[Exercise aim] Show each line from the records below in which the word "itself" occurs.

####################

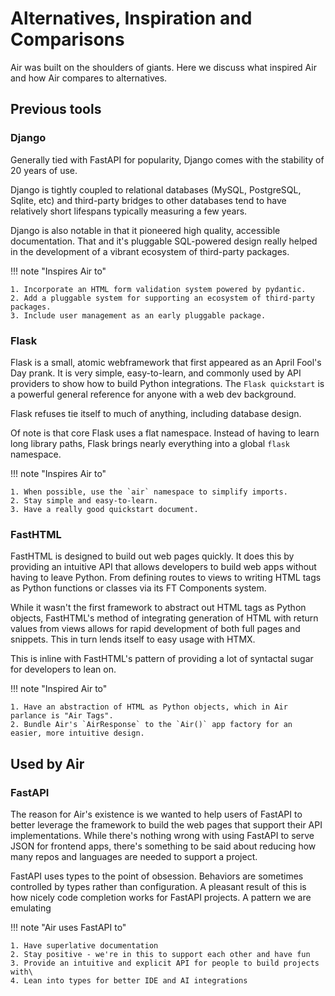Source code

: # Alternatives, Inspiration and Comparisons

Air was built on the shoulders of giants. Here we discuss what inspired Air and how Air compares to alternatives.

## Previous tools

### Django

Generally tied with FastAPI for popularity, Django comes with the stability of 20 years of use. 

Django is tightly coupled to relational databases (MySQL, PostgreSQL, Sqlite, etc) and third-party bridges to other databases tend to have relatively short lifespans typically measuring a few years.

Django is also notable in that it pioneered high quality, accessible documentation. That and it's pluggable SQL-powered design really helped in the development of a vibrant ecosystem of third-party packages.

!!! note "Inspires Air to"

    1. Incorporate an HTML form validation system powered by pydantic.
    2. Add a pluggable system for supporting an ecosystem of third-party packages.
    3. Include user management as an early pluggable package.

### Flask

Flask is a small, atomic webframework that first appeared as an April Fool's Day prank. It is very simple, easy-to-learn, and commonly used by API providers to show how to build Python integrations. The `Flask quickstart` is a powerful general reference for anyone with a web dev background.

Flask refuses tie itself to much of anything, including database design. 

Of note is that core Flask uses a flat namespace. Instead of having to learn long library paths, Flask brings nearly everything into a global `flask` namespace.

!!! note "Inspires Air to"

    1. When possible, use the `air` namespace to simplify imports.
    2. Stay simple and easy-to-learn.
    3. Have a really good quickstart document.



### FastHTML

FastHTML is designed to build out web pages quickly. It does this by providing an intuitive API that allows developers to build web apps without having to leave Python. From defining routes to views to writing HTML tags as Python functions or classes via its FT Components system.

While it wasn't the first framework to abstract out HTML tags as Python objects, FastHTML's method of integrating generation of HTML with return values from views allows for rapid development of both full pages and snippets. This in turn lends itself to easy usage with HTMX.

This is inline with FastHTML's pattern of providing a lot of syntactal sugar for developers to lean on.

!!! note "Inspired Air to"

    1. Have an abstraction of HTML as Python objects, which in Air parlance is "Air Tags".
    2. Bundle Air's `AirResponse` to the `Air()` app factory for an easier, more intuitive design.


## Used by Air

### FastAPI

The reason for Air's existence is we wanted to help users of FastAPI to better leverage the framework to build the web pages that support their API implementations. While there's nothing wrong with using FastAPI to serve JSON for frontend apps, there's something to be said about reducing how many repos and languages are needed to support a project.

FastAPI uses types to the point of obsession. Behaviors are sometimes controlled by types rather than configuration. A pleasant result of this is how nicely code completion works for FastAPI projects. A pattern we are emulating

!!! note "Air uses FastAPI to"

    1. Have superlative documentation
    2. Stay positive - we're in this to support each other and have fun    
    3. Provide an intuitive and explicit API for people to build projects with\
    4. Lean into types for better IDE and AI integrations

####################

[Result of this exercise]
Flask refuses tie itself to much of anything, including database design. 
While it wasn't the first framework to abstract out HTML tags as Python objects, FastHTML's method of integrating generation of HTML with return values from views allows for rapid development of both full pages and snippets. This in turn lends itself to easy usage with HTMX.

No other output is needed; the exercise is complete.